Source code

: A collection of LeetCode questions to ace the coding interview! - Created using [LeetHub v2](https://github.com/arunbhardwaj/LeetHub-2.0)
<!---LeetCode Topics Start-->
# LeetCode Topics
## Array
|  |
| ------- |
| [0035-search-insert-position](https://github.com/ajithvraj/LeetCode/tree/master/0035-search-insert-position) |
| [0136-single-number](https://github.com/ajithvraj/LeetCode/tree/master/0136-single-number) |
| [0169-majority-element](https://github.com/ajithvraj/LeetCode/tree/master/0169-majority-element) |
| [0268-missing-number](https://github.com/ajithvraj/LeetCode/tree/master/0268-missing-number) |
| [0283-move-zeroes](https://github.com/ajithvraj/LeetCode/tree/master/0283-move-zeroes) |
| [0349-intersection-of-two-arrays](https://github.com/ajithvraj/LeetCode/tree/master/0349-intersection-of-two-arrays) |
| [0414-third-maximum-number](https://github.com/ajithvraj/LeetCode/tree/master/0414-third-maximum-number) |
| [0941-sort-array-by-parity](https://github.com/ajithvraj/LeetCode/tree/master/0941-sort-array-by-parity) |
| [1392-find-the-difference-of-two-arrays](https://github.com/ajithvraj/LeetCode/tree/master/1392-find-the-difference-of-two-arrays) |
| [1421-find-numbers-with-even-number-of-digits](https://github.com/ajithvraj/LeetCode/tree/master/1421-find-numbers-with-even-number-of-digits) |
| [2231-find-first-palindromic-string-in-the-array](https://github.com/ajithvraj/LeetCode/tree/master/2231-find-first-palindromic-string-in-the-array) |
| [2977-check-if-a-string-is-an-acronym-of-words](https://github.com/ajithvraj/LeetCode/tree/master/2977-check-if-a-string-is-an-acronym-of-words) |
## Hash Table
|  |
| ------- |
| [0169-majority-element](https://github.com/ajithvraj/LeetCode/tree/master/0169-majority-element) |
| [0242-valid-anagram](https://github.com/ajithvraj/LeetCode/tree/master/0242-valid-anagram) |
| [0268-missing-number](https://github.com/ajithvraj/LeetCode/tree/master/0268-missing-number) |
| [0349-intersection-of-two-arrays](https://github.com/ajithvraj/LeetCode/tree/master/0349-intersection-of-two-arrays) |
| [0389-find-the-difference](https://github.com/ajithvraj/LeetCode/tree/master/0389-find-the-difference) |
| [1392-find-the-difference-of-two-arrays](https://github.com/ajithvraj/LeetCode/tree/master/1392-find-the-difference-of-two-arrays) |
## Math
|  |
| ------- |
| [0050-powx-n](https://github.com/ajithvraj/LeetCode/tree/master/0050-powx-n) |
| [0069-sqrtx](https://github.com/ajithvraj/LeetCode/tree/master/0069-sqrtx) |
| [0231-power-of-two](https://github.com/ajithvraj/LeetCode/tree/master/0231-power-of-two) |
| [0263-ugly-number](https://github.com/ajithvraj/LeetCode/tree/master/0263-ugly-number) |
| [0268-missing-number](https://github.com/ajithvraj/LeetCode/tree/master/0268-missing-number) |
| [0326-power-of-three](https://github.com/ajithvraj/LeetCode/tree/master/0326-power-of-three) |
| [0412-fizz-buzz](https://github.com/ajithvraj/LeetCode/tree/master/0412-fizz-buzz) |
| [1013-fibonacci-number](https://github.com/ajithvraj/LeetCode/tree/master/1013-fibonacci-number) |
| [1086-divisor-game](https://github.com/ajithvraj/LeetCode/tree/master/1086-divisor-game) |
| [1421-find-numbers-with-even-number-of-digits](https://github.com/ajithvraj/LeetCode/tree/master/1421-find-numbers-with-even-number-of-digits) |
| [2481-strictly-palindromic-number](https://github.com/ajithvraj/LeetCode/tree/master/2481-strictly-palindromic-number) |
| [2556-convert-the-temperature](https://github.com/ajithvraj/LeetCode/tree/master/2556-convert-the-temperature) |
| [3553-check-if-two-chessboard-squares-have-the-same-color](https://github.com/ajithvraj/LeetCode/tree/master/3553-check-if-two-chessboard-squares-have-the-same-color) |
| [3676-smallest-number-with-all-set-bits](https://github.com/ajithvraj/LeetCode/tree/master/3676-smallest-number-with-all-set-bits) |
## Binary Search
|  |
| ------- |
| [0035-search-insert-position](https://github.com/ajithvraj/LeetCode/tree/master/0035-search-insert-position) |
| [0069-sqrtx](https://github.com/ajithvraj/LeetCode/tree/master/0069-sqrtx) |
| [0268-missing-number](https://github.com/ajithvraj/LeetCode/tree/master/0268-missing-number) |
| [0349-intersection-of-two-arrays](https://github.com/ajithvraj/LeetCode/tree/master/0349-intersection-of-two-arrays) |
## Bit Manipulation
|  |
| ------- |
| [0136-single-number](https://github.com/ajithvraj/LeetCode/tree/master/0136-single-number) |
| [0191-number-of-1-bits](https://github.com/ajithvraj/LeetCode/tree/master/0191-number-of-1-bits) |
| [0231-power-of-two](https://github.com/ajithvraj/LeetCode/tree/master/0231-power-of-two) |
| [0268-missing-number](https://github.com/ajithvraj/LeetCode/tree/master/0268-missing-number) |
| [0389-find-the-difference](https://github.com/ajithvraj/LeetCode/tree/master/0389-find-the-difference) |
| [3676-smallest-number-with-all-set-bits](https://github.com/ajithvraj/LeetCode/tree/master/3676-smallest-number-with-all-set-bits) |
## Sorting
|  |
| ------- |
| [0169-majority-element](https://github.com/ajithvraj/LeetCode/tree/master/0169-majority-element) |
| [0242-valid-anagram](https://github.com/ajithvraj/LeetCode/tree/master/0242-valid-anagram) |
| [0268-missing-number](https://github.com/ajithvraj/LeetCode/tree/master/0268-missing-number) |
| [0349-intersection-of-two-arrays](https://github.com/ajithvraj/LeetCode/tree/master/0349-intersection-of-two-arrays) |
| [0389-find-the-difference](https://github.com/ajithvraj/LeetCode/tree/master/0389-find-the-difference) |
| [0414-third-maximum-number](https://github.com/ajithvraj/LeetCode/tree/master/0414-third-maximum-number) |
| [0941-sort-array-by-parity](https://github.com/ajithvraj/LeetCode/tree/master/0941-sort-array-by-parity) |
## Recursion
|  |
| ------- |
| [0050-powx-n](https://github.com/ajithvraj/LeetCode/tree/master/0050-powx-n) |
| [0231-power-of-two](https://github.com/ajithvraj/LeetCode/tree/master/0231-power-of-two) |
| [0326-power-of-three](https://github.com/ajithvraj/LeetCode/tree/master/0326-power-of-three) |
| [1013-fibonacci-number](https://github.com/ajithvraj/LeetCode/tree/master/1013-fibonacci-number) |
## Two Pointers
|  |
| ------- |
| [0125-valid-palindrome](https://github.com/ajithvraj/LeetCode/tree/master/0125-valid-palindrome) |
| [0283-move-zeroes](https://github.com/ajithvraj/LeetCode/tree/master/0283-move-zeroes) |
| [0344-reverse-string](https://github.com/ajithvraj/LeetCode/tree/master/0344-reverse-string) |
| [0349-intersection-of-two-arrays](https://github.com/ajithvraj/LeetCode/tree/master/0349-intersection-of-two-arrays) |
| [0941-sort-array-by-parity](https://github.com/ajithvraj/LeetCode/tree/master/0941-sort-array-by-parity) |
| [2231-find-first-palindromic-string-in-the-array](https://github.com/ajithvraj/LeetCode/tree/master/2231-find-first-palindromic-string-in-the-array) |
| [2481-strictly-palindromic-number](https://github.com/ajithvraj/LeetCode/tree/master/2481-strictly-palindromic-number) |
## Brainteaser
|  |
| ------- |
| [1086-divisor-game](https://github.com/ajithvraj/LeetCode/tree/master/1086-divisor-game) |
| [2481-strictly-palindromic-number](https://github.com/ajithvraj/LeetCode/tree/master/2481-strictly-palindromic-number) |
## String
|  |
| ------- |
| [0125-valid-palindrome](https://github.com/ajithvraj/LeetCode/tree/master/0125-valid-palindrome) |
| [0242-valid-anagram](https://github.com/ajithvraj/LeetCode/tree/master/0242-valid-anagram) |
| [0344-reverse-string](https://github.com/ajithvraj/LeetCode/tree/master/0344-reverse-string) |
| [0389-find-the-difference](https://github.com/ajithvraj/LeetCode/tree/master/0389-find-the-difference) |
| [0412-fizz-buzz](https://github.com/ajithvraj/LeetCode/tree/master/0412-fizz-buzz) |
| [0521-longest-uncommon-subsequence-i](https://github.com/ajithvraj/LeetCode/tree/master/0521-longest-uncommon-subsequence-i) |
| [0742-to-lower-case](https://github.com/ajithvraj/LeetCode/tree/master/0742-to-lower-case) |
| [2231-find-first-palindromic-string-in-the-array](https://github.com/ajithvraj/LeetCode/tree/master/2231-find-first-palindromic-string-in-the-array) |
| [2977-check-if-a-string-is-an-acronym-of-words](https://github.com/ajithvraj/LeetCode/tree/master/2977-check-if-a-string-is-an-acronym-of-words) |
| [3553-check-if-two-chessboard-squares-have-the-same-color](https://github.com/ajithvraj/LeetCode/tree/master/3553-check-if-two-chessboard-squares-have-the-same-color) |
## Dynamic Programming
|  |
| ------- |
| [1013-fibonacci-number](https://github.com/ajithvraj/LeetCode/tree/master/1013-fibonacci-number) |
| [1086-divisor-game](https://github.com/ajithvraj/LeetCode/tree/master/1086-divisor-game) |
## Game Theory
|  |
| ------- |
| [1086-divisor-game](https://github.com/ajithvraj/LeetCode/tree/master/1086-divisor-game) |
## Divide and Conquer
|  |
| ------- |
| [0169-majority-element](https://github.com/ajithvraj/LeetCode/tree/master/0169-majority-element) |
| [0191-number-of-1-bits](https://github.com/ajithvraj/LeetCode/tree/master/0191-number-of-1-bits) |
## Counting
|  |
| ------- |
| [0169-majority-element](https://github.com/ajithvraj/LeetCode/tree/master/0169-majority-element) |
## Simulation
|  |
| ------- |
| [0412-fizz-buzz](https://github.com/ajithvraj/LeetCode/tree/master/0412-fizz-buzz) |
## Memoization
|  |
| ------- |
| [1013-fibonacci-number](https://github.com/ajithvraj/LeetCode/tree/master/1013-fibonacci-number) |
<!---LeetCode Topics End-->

---

**What is needed**
Each line from the one containing "## Game Theory" through the last line of the material must be restated word for word, with no other text.

**Output below**
## Game Theory
|  |
| ------- |
| [1086-divisor-game](https://github.com/ajithvraj/LeetCode/tree/master/1086-divisor-game) |
## Divide and Conquer
|  |
| ------- |
| [0169-majority-element](https://github.com/ajithvraj/LeetCode/tree/master/0169-majority-element) |
| [0191-number-of-1-bits](https://github.com/ajithvraj/LeetCode/tree/master/0191-number-of-1-bits) |
## Counting
|  |
| ------- |
| [0169-majority-element](https://github.com/ajithvraj/LeetCode/tree/master/0169-majority-element) |
## Simulation
|  |
| ------- |
| [0412-fizz-buzz](https://github.com/ajithvraj/LeetCode/tree/master/0412-fizz-buzz) |
## Memoization
|  |
| ------- |
| [1013-fibonacci-number](https://github.com/ajithvraj/LeetCode/tree/master/1013-fibonacci-number) |
<!---LeetCode Topics End-->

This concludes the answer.